Quarantine Commerce

New products and services from local brands that are quickly improvising to keep employees working during the coronavirus shut down.

Quarantine Commerce
Proceeds from Hammer Made's new t-shirt collection will go to furloughed employees

Minneapolis-based jewelry designer/manufacturer Larissa Loden sells her products at more than 800 stores nationwide. This week, she saw her entire wholesale operation go bust. Shuttered gift shops are asking to hold orders or delay payment. 

“My heart breaks for them,” said Loden, who is relying on e-commerce direct sales to get her through the retail crash prompted by coronavirus. But retail only accounts for about 15 percent of her overall revenue, so Loden started brainstorming. This weekend, she will launch the Larissa Loden Quarantine Craft Club selling kits with everything needed to make a sterling silver or gold filled “quaran-time” bracelet. The kit sells for $30; for $40 it includes access to a digital meet-up with Loden.

While consumers are stuck at home, other local brands are introducing new products and emphasizing with delivery and project-based goods. Here are a few.

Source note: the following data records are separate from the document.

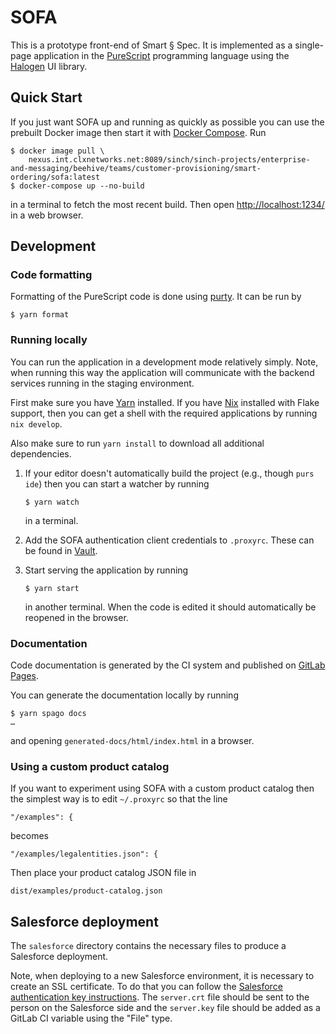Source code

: # SOFA

This is a prototype front-end of Smart § Spec. It is implemented as a
single-page application in the [PureScript] programming language using
the [Halogen] UI library.

## Quick Start

If you just want SOFA up and running as quickly as possible you can
use the prebuilt Docker image then start it with [Docker Compose]. Run

``` sh-session
$ docker image pull \
    nexus.int.clxnetworks.net:8089/sinch/sinch-projects/enterprise-and-messaging/beehive/teams/customer-provisioning/smart-ordering/sofa:latest
$ docker-compose up --no-build
```

in a terminal to fetch the most recent build. Then open
<http://localhost:1234/> in a web browser.

## Development

### Code formatting

Formatting of the PureScript code is done using [purty]. It can be run
by

``` sh-session
$ yarn format
```

### Running locally

You can run the application in a development mode relatively simply.
Note, when running this way the application will communicate with the
backend services running in the staging environment.

First make sure you have [Yarn] installed. If you have [Nix] installed
with Flake support, then you can get a shell with the required
applications by running `nix develop`.

Also make sure to run `yarn install` to download all additional
dependencies.

1. If your editor doesn't automatically build the project (e.g.,
   though `purs ide`) then you can start a watcher by running

    ``` sh-session
    $ yarn watch
    ```

   in a terminal.

1. Add the SOFA authentication client credentials to `.proxyrc`. These
   can be found in [Vault](https://vault.int.staging.sinch.com/ui/vault/secrets/secret/show/org_engineering_self_serve_and_common_services/bpa/sofa-oauth-client-creds).

1. Start serving the application by running

    ``` sh-session
    $ yarn start
    ```

   in another terminal. When the code is edited it should
   automatically be reopened in the browser.

### Documentation

Code documentation is generated by the CI system and published on
[GitLab Pages](https://dev.pages.sinch.com/business-process-automation/sofa/).

You can generate the documentation locally by running

``` sh-session
$ yarn spago docs
…
```

and opening `generated-docs/html/index.html` in a browser.

### Using a custom product catalog

If you want to experiment using SOFA with a custom product catalog
then the simplest way is to edit `~/.proxyrc` so that the line

    "/examples": {

becomes

    "/examples/legalentities.json": {

Then place your product catalog JSON file in

    dist/examples/product-catalog.json

## Salesforce deployment

The `salesforce` directory contains the necessary files to produce a
Salesforce deployment.

Note, when deploying to a new Salesforce environment, it is necessary
to create an SSL certificate. To do that you can follow the
[Salesforce authentication key instructions]. The `server.crt` file
should be sent to the person on the Salesforce side and the
`server.key` file should be added as a GitLab CI variable using the
"File" type.

[CUE]: https://cuelang.org/
[Docker Compose]: https://docs.docker.com/compose/
[GNU Bash]: https://www.gnu.org/software/bash/
[GNU Make]: https://www.gnu.org/software/make/
[GNU sed]: https://www.gnu.org/software/sed/
[Halogen]: https://purescript-halogen.github.io/purescript-halogen/
[Nix]: https://nixos.org/
[PureScript]: https://www.purescript.org/
[Salesforce authentication key instructions]: https://developer.salesforce.com/docs/atlas.en-us.sfdx_dev.meta/sfdx_dev/sfdx_dev_auth_key_and_cert.htm
[Spago]: https://github.com/purescript/spago
[Yarn]: https://yarnpkg.com/
[jq]: https://stedolan.github.io/jq/
[purty]: https://gitlab.com/joneshf/purty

Hammer Made: Faced with closed stores and a sudden slowdown in demand for shirts and ties, the Minneapolis-based menswear retailer quickly created a collection of timely t-shirts. One says “Optimism is Viral Too;” another reads “Together—Six Feet Apart.” Shirts sell for $29.50 and 100 percent of proceeds will go to furloughed employees. Pre-orders now available. 


Askov Finlayson: While the retail store and adjoining Bachelor Farmer restaurant are closed, Eric Dayton's company, along with other local restuarants, is partnering with Second Harvest Heartland to launch Minnesota’s Central Kitchen, which will put cooks and servers back to work by distributing prepared meals to neighborhoods in need. To support the cause, Askov Finlayson, eco-friendly outerwear brand, launched special-edition “Northern Hospitality” t-shirts, which sell for $25. All proceeds go to the cause.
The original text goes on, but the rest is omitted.